[[ DATASET, beginning ]]

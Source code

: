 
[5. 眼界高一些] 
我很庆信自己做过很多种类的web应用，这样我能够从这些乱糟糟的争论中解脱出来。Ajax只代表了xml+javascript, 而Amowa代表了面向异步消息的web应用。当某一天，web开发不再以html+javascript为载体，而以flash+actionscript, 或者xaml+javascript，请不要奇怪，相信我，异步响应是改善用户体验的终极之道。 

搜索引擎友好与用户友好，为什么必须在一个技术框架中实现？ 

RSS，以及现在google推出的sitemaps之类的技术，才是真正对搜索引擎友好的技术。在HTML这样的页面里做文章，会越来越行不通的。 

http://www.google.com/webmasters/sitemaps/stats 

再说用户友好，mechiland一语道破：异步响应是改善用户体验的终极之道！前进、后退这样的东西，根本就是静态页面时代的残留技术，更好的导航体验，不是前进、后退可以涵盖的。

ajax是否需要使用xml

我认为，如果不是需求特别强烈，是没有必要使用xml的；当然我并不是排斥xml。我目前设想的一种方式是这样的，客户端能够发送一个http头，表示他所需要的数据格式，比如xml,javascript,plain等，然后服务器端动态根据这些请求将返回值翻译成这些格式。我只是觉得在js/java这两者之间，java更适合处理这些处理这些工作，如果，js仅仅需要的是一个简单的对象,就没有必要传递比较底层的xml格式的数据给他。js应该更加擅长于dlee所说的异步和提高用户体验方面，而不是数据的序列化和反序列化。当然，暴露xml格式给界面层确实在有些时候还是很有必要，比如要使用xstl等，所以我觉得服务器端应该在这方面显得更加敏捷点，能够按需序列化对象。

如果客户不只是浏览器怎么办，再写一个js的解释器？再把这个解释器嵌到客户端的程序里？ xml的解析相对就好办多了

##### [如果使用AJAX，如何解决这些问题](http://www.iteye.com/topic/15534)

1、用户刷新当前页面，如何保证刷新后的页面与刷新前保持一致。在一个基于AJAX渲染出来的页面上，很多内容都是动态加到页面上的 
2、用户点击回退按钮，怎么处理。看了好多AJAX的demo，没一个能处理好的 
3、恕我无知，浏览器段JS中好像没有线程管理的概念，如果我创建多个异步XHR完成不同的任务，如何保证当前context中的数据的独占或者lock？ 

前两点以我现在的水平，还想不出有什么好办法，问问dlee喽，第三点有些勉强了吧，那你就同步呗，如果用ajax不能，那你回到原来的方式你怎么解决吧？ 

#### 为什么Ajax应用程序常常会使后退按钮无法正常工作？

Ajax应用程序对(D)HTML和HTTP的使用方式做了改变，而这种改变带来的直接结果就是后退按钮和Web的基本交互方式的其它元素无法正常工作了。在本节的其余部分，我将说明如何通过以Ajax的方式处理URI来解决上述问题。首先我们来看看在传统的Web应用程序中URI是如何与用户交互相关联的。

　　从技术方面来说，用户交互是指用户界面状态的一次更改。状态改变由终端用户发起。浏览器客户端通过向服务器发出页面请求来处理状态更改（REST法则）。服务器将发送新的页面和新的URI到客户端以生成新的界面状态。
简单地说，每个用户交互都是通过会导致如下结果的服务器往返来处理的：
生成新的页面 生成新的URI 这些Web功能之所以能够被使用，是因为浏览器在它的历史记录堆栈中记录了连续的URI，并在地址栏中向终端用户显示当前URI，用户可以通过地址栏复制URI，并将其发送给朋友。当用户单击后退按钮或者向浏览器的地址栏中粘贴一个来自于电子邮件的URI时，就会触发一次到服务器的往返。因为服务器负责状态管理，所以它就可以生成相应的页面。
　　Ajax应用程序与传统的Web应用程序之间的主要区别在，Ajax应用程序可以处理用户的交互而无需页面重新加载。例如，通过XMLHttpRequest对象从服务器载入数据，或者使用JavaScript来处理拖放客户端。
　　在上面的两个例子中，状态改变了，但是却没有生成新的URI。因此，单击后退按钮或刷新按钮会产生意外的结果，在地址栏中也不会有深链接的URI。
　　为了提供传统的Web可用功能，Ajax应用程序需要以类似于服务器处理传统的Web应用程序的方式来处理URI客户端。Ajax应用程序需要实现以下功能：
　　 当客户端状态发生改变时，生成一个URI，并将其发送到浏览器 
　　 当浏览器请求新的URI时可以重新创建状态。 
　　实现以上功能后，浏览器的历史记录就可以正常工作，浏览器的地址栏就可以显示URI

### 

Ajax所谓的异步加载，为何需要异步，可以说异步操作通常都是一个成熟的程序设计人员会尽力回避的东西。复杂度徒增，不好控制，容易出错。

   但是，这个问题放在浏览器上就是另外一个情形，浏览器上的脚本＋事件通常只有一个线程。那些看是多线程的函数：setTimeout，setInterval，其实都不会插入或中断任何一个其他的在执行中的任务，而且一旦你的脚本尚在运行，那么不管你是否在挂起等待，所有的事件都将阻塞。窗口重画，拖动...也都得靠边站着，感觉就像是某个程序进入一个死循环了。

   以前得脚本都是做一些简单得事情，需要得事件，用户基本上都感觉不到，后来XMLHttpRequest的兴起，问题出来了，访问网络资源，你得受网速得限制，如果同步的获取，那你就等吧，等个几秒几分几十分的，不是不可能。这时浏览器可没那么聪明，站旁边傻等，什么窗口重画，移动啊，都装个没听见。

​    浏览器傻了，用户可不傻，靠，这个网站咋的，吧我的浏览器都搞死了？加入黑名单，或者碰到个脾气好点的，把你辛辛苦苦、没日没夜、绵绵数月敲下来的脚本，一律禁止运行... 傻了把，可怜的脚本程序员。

[[ DATASET, end ]]

(EXERCISE AIM) All lines from the one with "当客户端状态发生改变时，生成一个URI，并将其发送到浏览器" onward to the end of the records above should be repeated exactly, and only those lines.

(OUTPUT OF THE TASK)
　　 当客户端状态发生改变时，生成一个URI，并将其发送到浏览器 
　　 当浏览器请求新的URI时可以重新创建状态。 
　　实现以上功能后，浏览器的历史记录就可以正常工作，浏览器的地址栏就可以显示URI

### 

Ajax所谓的异步加载，为何需要异步，可以说异步操作通常都是一个成熟的程序设计人员会尽力回避的东西。复杂度徒增，不好控制，容易出错。

   但是，这个问题放在浏览器上就是另外一个情形，浏览器上的脚本＋事件通常只有一个线程。那些看是多线程的函数：setTimeout，setInterval，其实都不会插入或中断任何一个其他的在执行中的任务，而且一旦你的脚本尚在运行，那么不管你是否在挂起等待，所有的事件都将阻塞。窗口重画，拖动...也都得靠边站着，感觉就像是某个程序进入一个死循环了。

   以前得脚本都是做一些简单得事情，需要得事件，用户基本上都感觉不到，后来XMLHttpRequest的兴起，问题出来了，访问网络资源，你得受网速得限制，如果同步的获取，那你就等吧，等个几秒几分几十分的，不是不可能。这时浏览器可没那么聪明，站旁边傻等，什么窗口重画，移动啊，都装个没听见。

​    浏览器傻了，用户可不傻，靠，这个网站咋的，吧我的浏览器都搞死了？加入黑名单，或者碰到个脾气好点的，把你辛辛苦苦、没日没夜、绵绵数月敲下来的脚本，一律禁止运行... 傻了把，可怜的脚本程序员。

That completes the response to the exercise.